**WHAT YOU SHOULD DO**.
Nothing but an exact repetition of the entries should appear in the answer.

(Stored items from a collection)
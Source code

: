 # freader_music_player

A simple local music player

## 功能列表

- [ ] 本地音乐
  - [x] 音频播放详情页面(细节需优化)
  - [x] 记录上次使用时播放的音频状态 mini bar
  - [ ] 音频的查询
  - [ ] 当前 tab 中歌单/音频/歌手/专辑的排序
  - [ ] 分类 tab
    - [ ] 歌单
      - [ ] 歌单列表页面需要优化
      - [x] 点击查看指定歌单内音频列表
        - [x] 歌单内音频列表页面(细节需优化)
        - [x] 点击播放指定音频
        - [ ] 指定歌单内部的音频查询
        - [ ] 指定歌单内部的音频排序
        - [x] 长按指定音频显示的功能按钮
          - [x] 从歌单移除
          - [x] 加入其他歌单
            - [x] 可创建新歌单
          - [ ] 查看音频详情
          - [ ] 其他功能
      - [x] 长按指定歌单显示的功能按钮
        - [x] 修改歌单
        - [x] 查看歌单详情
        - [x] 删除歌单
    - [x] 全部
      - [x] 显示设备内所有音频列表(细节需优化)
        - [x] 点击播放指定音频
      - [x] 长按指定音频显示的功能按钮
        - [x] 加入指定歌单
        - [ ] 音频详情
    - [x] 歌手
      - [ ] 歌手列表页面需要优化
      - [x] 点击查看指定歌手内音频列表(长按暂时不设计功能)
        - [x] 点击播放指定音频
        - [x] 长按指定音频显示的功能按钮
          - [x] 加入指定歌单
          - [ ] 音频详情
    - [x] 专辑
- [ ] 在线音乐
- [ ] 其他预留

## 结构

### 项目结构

**SOLUTION TO THIS TASK**.
Source code

: # freader_music_player

A simple local music player

## 功能列表

- [ ] 本地音乐
  - [x] 音频播放详情页面(细节需优化)
  - [x] 记录上次使用时播放的音频状态 mini bar
  - [ ] 音频的查询
  - [ ] 当前 tab 中歌单/音频/歌手/专辑的排序
  - [ ] 分类 tab
    - [ ] 歌单
      - [ ] 歌单列表页面需要优化
      - [x] 点击查看指定歌单内音频列表
        - [x] 歌单内音频列表页面(细节需优化)
        - [x] 点击播放指定音频
        - [ ] 指定歌单内部的音频查询
        - [ ] 指定歌单内部的音频排序
        - [x] 长按指定音频显示的功能按钮
          - [x] 从歌单移除
          - [x] 加入其他歌单
            - [x] 可创建新歌单
          - [ ] 查看音频详情
          - [ ] 其他功能
      - [x] 长按指定歌单显示的功能按钮
        - [x] 修改歌单
        - [x] 查看歌单详情
        - [x] 删除歌单
    - [x] 全部
      - [x] 显示设备内所有音频列表(细节需优化)
        - [x] 点击播放指定音频
      - [x] 长按指定音频显示的功能按钮
        - [x] 加入指定歌单
        - [ ] 音频详情
    - [x] 歌手
      - [ ] 歌手列表页面需要优化
      - [x] 点击查看指定歌手内音频列表(长按暂时不设计功能)
        - [x] 点击播放指定音频
        - [x] 长按指定音频显示的功能按钮
          - [x] 加入指定歌单
          - [ ] 音频详情
    - [x] 专辑
- [ ] 在线音乐
- [ ] 其他预留

## 结构

### 项目结构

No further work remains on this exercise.